For now, the National water and Sewerage Corporation (NWSC) has already opened up Ggaba Vocational Skills Development Institute to equip their technicians with skills.
While addressing participants at an engineering conference organised at Makerere University recently, NWSC training manager, Dr Martin Kalibbala, noted that majority of university graduates do not have basic skills despite the good grades they present.
“Few organisations are willing to pay for theory. Many of us want results. That is why the brightest of your students are not necessarily the most successful,” Dr Kalibbala said in his presentation.
Daily Monitor has also established that the Uganda Electricity Generation Company Ltd (UEGCL) is also in its final stages of starting up a training school, according to UEGCL senior engineer, Musa Mukula.
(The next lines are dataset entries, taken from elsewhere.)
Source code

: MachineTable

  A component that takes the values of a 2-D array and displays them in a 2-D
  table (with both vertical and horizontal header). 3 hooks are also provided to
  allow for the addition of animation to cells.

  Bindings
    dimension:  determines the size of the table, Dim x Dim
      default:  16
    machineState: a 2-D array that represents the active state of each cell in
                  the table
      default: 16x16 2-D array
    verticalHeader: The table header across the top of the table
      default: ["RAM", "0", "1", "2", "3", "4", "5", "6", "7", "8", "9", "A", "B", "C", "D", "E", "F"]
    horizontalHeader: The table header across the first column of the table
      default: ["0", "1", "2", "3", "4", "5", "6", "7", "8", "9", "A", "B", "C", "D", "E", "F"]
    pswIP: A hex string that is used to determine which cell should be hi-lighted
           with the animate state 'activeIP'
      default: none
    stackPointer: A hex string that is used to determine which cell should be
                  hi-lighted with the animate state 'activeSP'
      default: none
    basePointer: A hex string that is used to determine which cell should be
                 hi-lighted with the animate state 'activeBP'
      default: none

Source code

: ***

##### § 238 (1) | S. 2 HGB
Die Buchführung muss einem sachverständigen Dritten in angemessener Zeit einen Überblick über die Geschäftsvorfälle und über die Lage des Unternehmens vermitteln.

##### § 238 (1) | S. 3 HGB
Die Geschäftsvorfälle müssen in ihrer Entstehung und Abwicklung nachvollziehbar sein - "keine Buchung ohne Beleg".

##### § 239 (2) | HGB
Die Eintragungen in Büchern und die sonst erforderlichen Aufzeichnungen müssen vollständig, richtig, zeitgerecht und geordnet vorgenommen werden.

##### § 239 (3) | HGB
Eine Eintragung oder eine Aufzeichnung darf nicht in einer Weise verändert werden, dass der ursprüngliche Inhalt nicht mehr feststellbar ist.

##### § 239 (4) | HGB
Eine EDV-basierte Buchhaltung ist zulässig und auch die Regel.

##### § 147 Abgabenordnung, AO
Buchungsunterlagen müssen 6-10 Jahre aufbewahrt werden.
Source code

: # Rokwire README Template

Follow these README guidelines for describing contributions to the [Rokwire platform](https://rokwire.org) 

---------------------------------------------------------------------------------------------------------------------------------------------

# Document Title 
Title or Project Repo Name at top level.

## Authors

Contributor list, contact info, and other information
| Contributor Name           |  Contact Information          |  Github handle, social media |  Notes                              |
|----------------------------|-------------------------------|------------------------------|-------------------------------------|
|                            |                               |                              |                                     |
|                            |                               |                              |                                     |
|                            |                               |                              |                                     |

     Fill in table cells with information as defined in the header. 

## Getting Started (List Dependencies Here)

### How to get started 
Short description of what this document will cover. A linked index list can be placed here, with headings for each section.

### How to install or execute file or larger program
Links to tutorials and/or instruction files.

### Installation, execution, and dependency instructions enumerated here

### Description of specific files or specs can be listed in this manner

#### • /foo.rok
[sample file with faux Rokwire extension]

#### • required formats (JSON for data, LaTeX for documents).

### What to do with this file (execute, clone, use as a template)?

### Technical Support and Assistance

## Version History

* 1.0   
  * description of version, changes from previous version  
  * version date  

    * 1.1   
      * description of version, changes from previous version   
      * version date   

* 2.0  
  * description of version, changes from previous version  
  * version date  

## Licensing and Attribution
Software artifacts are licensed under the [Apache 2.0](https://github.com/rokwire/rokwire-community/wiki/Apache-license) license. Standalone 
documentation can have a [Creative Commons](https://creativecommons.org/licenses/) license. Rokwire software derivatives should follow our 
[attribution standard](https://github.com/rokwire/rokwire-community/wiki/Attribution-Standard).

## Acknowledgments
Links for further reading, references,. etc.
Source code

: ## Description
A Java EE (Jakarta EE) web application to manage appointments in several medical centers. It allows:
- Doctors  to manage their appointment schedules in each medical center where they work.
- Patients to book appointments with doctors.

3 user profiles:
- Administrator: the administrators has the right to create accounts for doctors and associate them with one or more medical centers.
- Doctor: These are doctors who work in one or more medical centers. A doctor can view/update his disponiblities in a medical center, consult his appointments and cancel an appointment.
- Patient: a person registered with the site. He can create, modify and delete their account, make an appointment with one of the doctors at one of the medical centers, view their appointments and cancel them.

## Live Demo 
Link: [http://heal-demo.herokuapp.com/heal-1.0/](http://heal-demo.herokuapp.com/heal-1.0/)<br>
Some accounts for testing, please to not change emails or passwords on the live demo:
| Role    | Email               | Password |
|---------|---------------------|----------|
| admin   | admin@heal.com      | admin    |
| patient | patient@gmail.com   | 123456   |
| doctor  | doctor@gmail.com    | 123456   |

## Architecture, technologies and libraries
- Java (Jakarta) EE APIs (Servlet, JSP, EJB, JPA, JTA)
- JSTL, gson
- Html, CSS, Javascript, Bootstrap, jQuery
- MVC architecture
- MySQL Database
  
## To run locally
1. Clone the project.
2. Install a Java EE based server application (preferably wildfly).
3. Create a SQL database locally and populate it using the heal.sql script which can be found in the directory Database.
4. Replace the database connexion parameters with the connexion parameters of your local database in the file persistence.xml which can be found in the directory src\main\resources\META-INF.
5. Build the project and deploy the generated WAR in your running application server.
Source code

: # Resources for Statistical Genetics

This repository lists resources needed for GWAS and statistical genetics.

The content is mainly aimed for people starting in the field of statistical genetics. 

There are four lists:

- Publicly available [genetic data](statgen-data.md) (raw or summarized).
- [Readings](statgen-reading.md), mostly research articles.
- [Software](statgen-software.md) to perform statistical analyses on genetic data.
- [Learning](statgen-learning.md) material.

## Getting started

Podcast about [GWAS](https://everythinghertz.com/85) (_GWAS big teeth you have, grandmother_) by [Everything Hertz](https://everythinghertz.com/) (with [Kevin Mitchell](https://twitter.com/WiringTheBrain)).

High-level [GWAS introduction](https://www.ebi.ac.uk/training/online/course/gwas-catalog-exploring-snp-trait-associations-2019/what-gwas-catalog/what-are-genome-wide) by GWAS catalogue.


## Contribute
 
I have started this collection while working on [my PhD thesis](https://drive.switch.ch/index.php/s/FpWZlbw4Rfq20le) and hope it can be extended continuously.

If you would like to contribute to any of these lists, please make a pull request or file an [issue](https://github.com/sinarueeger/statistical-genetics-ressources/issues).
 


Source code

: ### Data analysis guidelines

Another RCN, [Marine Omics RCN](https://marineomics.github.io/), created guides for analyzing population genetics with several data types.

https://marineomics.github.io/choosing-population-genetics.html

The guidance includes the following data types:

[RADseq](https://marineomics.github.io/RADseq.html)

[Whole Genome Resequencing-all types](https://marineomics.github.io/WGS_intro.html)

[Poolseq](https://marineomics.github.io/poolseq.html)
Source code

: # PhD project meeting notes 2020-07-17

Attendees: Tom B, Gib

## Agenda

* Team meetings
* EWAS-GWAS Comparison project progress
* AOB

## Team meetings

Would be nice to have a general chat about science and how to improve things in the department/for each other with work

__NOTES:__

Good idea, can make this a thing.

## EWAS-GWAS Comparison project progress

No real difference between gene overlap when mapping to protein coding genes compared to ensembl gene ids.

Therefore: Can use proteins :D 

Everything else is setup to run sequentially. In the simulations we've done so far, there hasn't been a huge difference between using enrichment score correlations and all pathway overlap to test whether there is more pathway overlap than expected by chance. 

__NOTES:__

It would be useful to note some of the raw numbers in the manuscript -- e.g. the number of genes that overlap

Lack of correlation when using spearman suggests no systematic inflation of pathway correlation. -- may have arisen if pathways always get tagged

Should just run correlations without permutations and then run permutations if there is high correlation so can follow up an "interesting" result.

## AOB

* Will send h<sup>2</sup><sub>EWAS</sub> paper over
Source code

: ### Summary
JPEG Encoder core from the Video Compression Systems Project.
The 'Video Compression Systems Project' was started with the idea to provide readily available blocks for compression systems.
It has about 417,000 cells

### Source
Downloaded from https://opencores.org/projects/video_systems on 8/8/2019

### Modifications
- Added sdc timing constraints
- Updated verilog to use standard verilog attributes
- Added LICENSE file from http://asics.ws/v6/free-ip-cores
However, the establishment of the training schools by government parastatals has already attracted criticism from some university lecturers who argue that the system will see many courses being duplicated.
Govt must supervise
Geoffrey Ssentongo, a lecturer at Kyambogo University department of Civil Engineering, notes that if government does not supervise such training schools, they might end up coming up with more courses which might duplicate the ones taught at universities.
“Are they supervised by government to ascertain what they actually do? Government should come up with guidelines on how such training schools should operate otherwise there could be a clash where some courses may end up being duplicated to render universities irrelevant,” he says.
Every year, universities in Uganda produce thousands of graduates to compete for the few available jobs in the labour market.
However, a few of them tend to succeed in getting jobs as majorities are left out because they do not meet the required skills to do a particular job.
This trend has created a very big debate, with majority of people accusing higher institutions of learning of producing half-baked students.
Makerere University director of Quality Assurance, Dr Vincent Ssembatya, says parastatals only train their employees to acquire a specific skill unlike universities which he says teach to broaden the mind of the learners.
“You might find that the employer wants to shape their employees into a particular direction,” he says.
Dr Ssembatya adds that many organisations train their employees but says this cannot be a competition to the university curriculum where learners are trained on particular areas and not just specific skills. “It is expected that that way graduates are given more skills that will enable them perform better. There is no way this can affect the university curriculum because we look at broadening the students’ knowledge,” he says.
Competitive job market
Not only are university lecturers worried but heads of vocational institutions who claim their graduates might fail to get employment. Government already facilitates more than 50 technical and vocational training institutions in the country.
But the Education ministry undersecretary, Aggrey Kibenge, says universities have no reason to worry. He says training institutions only ensure their products are field-oriented because some of the graduates they get, perhaps lack particular skills to make them productive to the organisation.
“I need to crosscheck and gather more information on the same but from a policy angle, the ministry has been reviewing policies such as Skilling Uganda programme to ensure that training institutions are responsive to the labour market,” he says.
Kibenge adds that they have since initiated the Sector Skills Councils where they are engaging stakeholders in certain sectors who come together with curriculum designers to come up with skills that can enable graduates get jobs.
High unemployment levels
A recent study by Action Aid Uganda titled: “Lost opportunity? Gaps in youth policy and programming in Uganda,” put youth unemployment at 62 per cent, although the African Development Bank says it could be as high as 83 per cent.
It is estimated that more than 40,000 young people graduate from Ugandan universities each year. Yet the market can provide only 8,000 jobs annually.